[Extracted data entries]
--*--

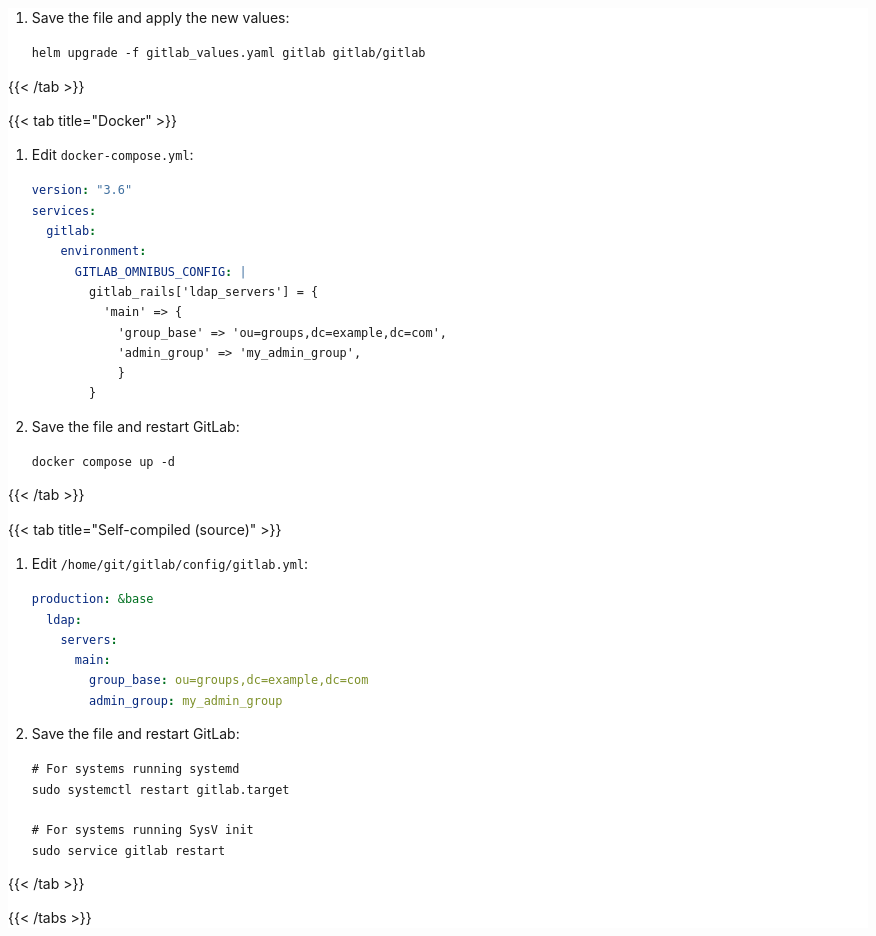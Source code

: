 1. Save the file and apply the new values:

   ```shell
   helm upgrade -f gitlab_values.yaml gitlab gitlab/gitlab
   ```

{{< /tab >}}

{{< tab title="Docker" >}}

1. Edit `docker-compose.yml`:

   ```yaml
   version: "3.6"
   services:
     gitlab:
       environment:
         GITLAB_OMNIBUS_CONFIG: |
           gitlab_rails['ldap_servers'] = {
             'main' => {
               'group_base' => 'ou=groups,dc=example,dc=com',
               'admin_group' => 'my_admin_group',
               }
           }
   ```

1. Save the file and restart GitLab:

   ```shell
   docker compose up -d
   ```

{{< /tab >}}

{{< tab title="Self-compiled (source)" >}}

1. Edit `/home/git/gitlab/config/gitlab.yml`:

   ```yaml
   production: &base
     ldap:
       servers:
         main:
           group_base: ou=groups,dc=example,dc=com
           admin_group: my_admin_group
   ```

1. Save the file and restart GitLab:

   ```shell
   # For systems running systemd
   sudo systemctl restart gitlab.target

   # For systems running SysV init
   sudo service gitlab restart
   ```

{{< /tab >}}

{{< /tabs >}}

--*--

__EXERCISE__.
Where a line of the data contains "title", copy that line.

__ANSWER FOR THE TASK__.
{{< tab title="Docker" >}}
{{< tab title="Self-compiled (source)" >}}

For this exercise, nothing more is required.